First, LTE Advanced (LTE-A) is not a single technology. It's a mix of three different techniques to deliver not just superior bandwidth but better connections in general at cell edges.
Carrier Aggregation: What most of you care about is getting faster speeds. To do that, the main method that LTE-A uses is carrier aggregation. This employs the ancient technique, which I first used with phone modems back in the 1980s, of bonding the bandwidth of multiple connections into a single virtual connection.
LTE "component data carrying carriers," or bands, can have a bandwidth of 1.4, 3, 5, 10, 15 or 20 MHz. With LTE-A, up to five bands can be aggregated together for up to 100 MHz on a single connection. In practice, most LTE-A implementations can only combine three bands.
The best way to implement carrier aggregation is to use contiguous bands. But, you don't have to do it that way. You can combine bands even if they're not right next to each other.
MIMO: To make carrier aggregation work well you need Multiple Input Multiple Output technology (MIMO). MIMO is a tried-and-true technology that's been used since 802.11n showed up in Wi-Fi devices to increase bandwidth.
MIMO works by taking one of radio communication's oldest problems, multipath, and turning it into a solution. Multipath is what happens when signals bounce off objects or structures and take multiple paths to the receiver. If you listen to your car radio, you run into the multipath problem every day. For example, if your favorite radio station fades out every day in a certain location, you're hearing an example of what's called multipath fading or Rayleigh fading.
What's happening is that your antenna is receiving both the transmitter's main signal and its reflections. When these signals arrive out of phase with each other, they cancel each other, and your morning traffic report fades out. But, it was discovered back in the 1990s that you could use these reflections as a separate channel.
Today, in LTE-A, the overall bandwidth is increased by bonding the data streams from two or more antennas. When we said "antenna" in this context, I'm not talking about visible antennae on your phone. These antennae can be so small that they fit on a chip.

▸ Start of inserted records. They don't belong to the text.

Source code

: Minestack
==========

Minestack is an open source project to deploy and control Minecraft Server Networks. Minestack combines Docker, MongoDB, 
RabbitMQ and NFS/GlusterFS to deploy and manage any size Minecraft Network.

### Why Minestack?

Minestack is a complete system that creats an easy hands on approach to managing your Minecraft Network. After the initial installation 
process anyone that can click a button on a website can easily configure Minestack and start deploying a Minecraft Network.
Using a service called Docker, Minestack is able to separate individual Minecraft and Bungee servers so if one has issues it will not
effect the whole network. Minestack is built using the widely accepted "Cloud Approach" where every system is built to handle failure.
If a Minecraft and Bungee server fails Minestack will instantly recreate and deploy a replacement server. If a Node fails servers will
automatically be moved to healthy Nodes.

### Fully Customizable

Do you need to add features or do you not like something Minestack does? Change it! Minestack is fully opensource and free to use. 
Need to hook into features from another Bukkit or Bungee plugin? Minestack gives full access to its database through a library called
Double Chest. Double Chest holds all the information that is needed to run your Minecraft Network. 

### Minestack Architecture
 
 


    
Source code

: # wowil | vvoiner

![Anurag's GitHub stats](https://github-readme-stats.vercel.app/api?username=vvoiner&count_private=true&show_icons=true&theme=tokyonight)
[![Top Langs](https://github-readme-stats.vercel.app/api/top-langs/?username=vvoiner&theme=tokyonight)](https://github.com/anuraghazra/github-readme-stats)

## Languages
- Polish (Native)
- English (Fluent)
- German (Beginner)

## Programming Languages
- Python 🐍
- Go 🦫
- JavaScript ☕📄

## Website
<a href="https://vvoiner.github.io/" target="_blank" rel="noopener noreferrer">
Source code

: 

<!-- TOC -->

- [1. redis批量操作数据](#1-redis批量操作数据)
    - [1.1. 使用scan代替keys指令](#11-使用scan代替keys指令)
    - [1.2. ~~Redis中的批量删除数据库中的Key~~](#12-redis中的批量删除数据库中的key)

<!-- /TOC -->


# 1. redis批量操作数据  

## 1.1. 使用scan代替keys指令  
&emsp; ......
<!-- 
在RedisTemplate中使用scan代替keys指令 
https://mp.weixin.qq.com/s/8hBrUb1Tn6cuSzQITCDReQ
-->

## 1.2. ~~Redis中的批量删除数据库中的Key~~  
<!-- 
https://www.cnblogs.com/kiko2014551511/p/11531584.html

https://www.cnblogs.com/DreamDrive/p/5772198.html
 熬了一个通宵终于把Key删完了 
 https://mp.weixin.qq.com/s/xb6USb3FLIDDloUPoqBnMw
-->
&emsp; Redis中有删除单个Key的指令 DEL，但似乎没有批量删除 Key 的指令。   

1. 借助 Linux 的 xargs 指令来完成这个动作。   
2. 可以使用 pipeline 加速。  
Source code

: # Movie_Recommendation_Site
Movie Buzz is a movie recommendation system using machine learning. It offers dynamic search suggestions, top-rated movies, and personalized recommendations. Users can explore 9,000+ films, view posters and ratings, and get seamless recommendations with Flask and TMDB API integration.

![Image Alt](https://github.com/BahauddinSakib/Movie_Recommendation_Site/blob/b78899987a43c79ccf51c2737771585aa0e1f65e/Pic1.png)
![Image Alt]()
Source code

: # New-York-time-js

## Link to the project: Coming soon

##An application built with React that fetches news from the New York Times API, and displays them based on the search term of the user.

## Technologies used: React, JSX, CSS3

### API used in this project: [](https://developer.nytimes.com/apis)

Together, MIMO and carrier aggregation combine to send and receive data in parallel streams. This is much faster than earlier techniques.
Relay Nodes: These are low power base stations that will provide enhanced coverage and capacity at cell edges. They also make MIMO and carrier aggregation more efficient. Typically these will be upgraded microcells and picotells. Even femocells, with their radius of ten-meters, will be included.
Eventually, these will be used as part of Coordinated Multi Point operation (CoMP). The idea here is to enable your device to use multiple cell sites at once. This is very much a work in progress and I don't expect to see it in the field this decade.
When can you expect for LTE Advanced to be working on your smartphone? It will be a while.
The good news is LTE-A is both backward- and forward-compatible. Your current 4G phone will work with LTE-A network. To use it you'll need an LTE-A compatible smartphone or device. Fortunately, these have started shipping. For example, Apple's iPhone 6s and Samsung's Galaxy 7 and 7 Edge both support LTE-A.
The bad news is that while all the major carriers have said they'll support LTE-A, they're doing it slowly and piecemeal. My own carrier, Verizon, is calling LTE-A "5G", and releasing it this year in only a handful of test sites.
In addition, LTE-A can only deliver network speeds as fast as the backbone can deliver it to the cell towers. Outside of a test environment, I don't think I'll be seeing Gigabit to my smartphone this decade. What I do expect is 150 Mbps to my device.
My bet is we won't see even 150 Mbps real world LTE-A widely available until 2017 at the earliest. Still, once it's here, I expect at least 10 times the speed I currently get on my Galaxy S7. I don't know about you, but that sounds good to me.